_Plain-text document sources_

____________________

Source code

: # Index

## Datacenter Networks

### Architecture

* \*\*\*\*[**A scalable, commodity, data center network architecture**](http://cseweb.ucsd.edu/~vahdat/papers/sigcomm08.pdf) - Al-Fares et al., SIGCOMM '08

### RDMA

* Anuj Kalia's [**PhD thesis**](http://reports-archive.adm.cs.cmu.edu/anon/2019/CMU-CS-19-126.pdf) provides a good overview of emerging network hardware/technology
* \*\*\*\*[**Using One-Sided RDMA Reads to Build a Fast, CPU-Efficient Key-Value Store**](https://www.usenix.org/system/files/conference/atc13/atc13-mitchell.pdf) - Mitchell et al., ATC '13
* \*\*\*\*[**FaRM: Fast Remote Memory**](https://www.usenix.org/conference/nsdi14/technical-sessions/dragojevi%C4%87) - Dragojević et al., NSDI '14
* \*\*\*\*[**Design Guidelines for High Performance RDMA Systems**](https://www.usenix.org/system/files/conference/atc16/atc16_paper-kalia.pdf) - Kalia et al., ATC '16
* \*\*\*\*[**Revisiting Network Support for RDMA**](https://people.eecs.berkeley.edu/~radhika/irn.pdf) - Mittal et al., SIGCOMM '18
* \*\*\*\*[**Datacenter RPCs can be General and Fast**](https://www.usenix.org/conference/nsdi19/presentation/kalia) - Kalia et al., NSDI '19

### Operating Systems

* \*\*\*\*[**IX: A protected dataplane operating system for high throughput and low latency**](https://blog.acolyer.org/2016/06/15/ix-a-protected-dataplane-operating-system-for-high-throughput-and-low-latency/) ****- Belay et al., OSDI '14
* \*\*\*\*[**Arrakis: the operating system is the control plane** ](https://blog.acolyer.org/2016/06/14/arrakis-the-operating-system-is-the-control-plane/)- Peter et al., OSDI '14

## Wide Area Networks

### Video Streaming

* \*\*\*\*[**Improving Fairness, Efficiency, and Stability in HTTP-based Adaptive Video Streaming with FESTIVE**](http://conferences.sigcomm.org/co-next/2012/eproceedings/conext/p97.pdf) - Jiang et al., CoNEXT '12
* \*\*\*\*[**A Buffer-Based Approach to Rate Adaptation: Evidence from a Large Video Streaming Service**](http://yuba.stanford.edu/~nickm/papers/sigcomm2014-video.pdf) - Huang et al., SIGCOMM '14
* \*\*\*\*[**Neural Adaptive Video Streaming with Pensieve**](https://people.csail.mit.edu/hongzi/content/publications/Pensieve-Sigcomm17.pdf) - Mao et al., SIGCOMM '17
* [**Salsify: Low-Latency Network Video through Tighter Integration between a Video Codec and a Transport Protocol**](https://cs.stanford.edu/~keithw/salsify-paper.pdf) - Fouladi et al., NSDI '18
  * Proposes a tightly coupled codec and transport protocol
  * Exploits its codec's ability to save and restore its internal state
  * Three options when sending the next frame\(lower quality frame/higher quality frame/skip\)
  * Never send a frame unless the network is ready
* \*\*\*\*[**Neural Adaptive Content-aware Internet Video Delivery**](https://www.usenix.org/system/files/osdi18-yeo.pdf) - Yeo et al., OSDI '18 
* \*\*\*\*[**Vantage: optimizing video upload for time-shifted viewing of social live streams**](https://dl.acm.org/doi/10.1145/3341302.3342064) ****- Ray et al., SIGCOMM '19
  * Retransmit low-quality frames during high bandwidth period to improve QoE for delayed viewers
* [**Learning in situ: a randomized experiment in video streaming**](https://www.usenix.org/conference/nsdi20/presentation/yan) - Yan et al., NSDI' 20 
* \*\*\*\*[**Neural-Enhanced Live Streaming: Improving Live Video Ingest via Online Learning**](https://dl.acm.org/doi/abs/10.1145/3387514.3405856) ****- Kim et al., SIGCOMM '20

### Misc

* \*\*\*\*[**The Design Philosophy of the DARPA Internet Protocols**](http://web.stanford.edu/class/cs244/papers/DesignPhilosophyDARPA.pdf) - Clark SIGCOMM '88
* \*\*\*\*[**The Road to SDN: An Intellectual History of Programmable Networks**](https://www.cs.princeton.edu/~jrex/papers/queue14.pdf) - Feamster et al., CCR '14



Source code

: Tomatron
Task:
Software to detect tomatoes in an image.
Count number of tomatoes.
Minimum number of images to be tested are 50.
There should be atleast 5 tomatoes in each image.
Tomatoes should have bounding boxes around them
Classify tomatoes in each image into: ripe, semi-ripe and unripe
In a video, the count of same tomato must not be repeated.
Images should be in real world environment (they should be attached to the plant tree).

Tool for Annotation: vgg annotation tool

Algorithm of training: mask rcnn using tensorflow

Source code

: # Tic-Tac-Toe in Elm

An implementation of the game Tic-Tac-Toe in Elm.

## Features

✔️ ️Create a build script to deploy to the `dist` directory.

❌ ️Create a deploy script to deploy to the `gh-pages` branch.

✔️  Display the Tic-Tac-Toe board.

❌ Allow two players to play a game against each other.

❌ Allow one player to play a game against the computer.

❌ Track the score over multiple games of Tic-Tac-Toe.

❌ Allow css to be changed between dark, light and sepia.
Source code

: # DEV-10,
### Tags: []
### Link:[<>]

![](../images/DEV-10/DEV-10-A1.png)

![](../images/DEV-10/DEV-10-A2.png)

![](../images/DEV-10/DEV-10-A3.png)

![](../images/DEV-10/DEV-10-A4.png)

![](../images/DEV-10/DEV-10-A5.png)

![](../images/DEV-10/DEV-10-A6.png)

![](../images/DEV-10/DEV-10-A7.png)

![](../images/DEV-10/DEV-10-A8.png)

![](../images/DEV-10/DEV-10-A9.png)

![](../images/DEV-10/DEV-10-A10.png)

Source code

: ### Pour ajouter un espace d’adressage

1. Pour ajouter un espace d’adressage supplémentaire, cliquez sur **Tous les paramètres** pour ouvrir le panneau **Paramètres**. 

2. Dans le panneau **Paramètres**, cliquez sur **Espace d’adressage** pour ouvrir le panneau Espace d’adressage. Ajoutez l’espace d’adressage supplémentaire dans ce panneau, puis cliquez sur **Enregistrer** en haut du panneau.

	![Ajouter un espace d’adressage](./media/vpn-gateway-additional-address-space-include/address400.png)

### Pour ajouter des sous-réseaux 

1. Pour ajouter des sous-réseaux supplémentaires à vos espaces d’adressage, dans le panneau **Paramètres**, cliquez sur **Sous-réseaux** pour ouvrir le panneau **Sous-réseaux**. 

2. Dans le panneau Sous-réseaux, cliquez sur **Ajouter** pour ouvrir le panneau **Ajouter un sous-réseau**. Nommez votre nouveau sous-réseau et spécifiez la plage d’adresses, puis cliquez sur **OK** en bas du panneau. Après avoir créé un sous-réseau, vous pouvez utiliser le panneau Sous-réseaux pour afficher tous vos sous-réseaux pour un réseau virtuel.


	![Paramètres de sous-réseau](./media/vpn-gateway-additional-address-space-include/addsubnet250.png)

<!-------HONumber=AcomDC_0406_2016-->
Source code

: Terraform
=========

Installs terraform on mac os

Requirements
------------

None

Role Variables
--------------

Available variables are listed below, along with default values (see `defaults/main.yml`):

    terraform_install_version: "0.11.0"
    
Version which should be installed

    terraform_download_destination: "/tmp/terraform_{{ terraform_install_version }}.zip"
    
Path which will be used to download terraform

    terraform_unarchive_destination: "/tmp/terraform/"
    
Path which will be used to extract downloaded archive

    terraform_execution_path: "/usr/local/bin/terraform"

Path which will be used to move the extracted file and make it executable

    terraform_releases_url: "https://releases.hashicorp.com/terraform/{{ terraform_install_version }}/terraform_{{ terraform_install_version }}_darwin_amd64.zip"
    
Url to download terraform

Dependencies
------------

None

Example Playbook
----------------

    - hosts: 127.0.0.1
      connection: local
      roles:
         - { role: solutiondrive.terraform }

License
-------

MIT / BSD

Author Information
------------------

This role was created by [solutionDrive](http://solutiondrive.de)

____________________

_How to complete this task_
The answer must be every line of the entries that includes the word "solutiondrive".

_Result for this exercise_
         - { role: solutiondrive.terraform }
This role was created by [solutionDrive](http://solutiondrive.de)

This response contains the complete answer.